La sezione di Alcologia di una U.O.C. Ser.D. 2 deve affrontare il continuo incremento di utenza che da qualche anno si riscontra costantemente. Rispetto alla terapia, si è ritenuto fondamentale una filosofia di fondo che, innanzitutto, dia delle risposte essenziali a una larga fascia di utenti, in modo da raggiungere una parte considerevole delle persone che chiedono aiuto per problemi alcolcorrelati.

Come già sottolineato, un intervento semplice ma rigoroso, scientificamente fondato, riesce a ottenere dei cambiamenti importanti nei consumi e nello stile di vita delle persone in difficoltà, come tutte le ricerche testimoniano in maniera inconfutabile. Questo, nel nostro caso, si è concretato nel protocollo di intervento che abbiamo sommariamente descritto in queste pagine. Naturalmente un intervento di base può essere l’obiettivo primario di un trattamento che si sviluppa ulteriormente con risposte più specifiche, volte ad ottenere cambiamenti strutturali della personalità. Se tale evoluzione rappresenta la condizione ideale, in molti casi i trattamenti si fermano a tale livello basale, ma non bisogna considerare come parzialmente fallimentari le situazioni del genere. Nel campo delle dipendenze patologiche anche la semplice riduzione dei consumi è un risultato non marginale, particolarmente rispetto a una sostanza legale come l’alcol.
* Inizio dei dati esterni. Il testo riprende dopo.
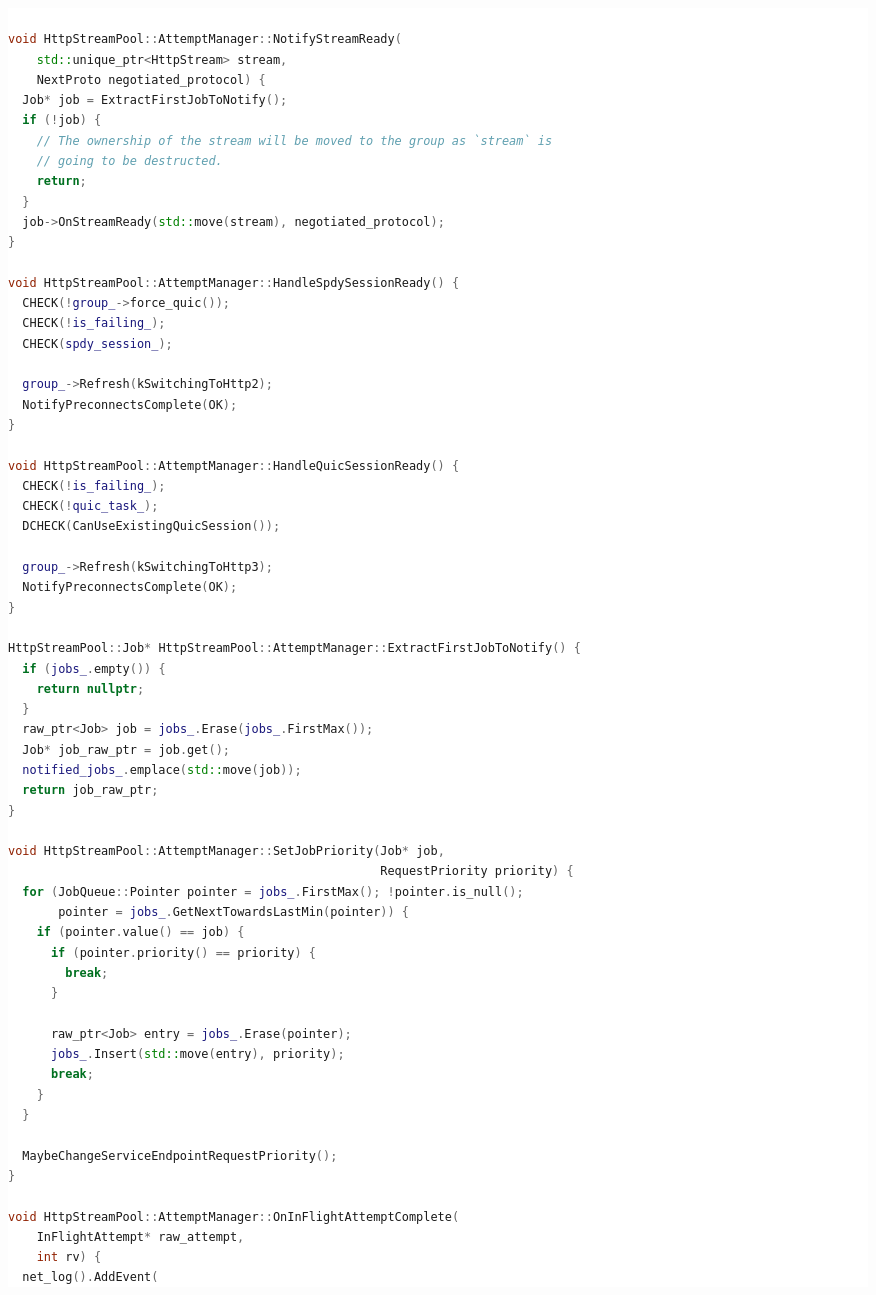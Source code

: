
 ```cpp

void HttpStreamPool::AttemptManager::NotifyStreamReady(
    std::unique_ptr<HttpStream> stream,
    NextProto negotiated_protocol) {
  Job* job = ExtractFirstJobToNotify();
  if (!job) {
    // The ownership of the stream will be moved to the group as `stream` is
    // going to be destructed.
    return;
  }
  job->OnStreamReady(std::move(stream), negotiated_protocol);
}

void HttpStreamPool::AttemptManager::HandleSpdySessionReady() {
  CHECK(!group_->force_quic());
  CHECK(!is_failing_);
  CHECK(spdy_session_);

  group_->Refresh(kSwitchingToHttp2);
  NotifyPreconnectsComplete(OK);
}

void HttpStreamPool::AttemptManager::HandleQuicSessionReady() {
  CHECK(!is_failing_);
  CHECK(!quic_task_);
  DCHECK(CanUseExistingQuicSession());

  group_->Refresh(kSwitchingToHttp3);
  NotifyPreconnectsComplete(OK);
}

HttpStreamPool::Job* HttpStreamPool::AttemptManager::ExtractFirstJobToNotify() {
  if (jobs_.empty()) {
    return nullptr;
  }
  raw_ptr<Job> job = jobs_.Erase(jobs_.FirstMax());
  Job* job_raw_ptr = job.get();
  notified_jobs_.emplace(std::move(job));
  return job_raw_ptr;
}

void HttpStreamPool::AttemptManager::SetJobPriority(Job* job,
                                                    RequestPriority priority) {
  for (JobQueue::Pointer pointer = jobs_.FirstMax(); !pointer.is_null();
       pointer = jobs_.GetNextTowardsLastMin(pointer)) {
    if (pointer.value() == job) {
      if (pointer.priority() == priority) {
        break;
      }

      raw_ptr<Job> entry = jobs_.Erase(pointer);
      jobs_.Insert(std::move(entry), priority);
      break;
    }
  }

  MaybeChangeServiceEndpointRequestPriority();
}

void HttpStreamPool::AttemptManager::OnInFlightAttemptComplete(
    InFlightAttempt* raw_attempt,
    int rv) {
  net_log().AddEvent(
```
Tenendo presente queste considerazioni, l’obiettivo realistico di un servizio alcologico, perseguito attraverso una attenta ricognizione delle risorse cui attingere e delle esigenze cui rispondere, ci obbliga a confrontarci con la necessità di fronteggiare il disagio con i mezzi effettivamente a disposizione, all’interno della dialettica costi/benefici.

La pressante situazione in cui versa la società attuale in materia di consumi alcolici, con l’incremento esponenziale anche in fasce giovanili di popolazione (Fuller-Thomas et al., 2016), le amplissime occasioni di consumo per chiunque voglia farlo e, quindi, l’esposizione di un numero considerevole di persone a problemi alcolcorrelati di diversa natura (Dawson et al., 2005), ci interroga sulle misure da promuovere in merito al tema dell’educazione alla salute. Raggiungere i medici di base, stimolarli e formarli all’intervento breve (IPIB) in questo campo, come appunto dimostrano i diversi studi pubblicati (Bartoli et al., 2001), significa ottenere un livello assistenziale importante e, inoltre, consente di concentrare l’attività delle strutture specialistiche su situazioni particolarmente complesse di disagio.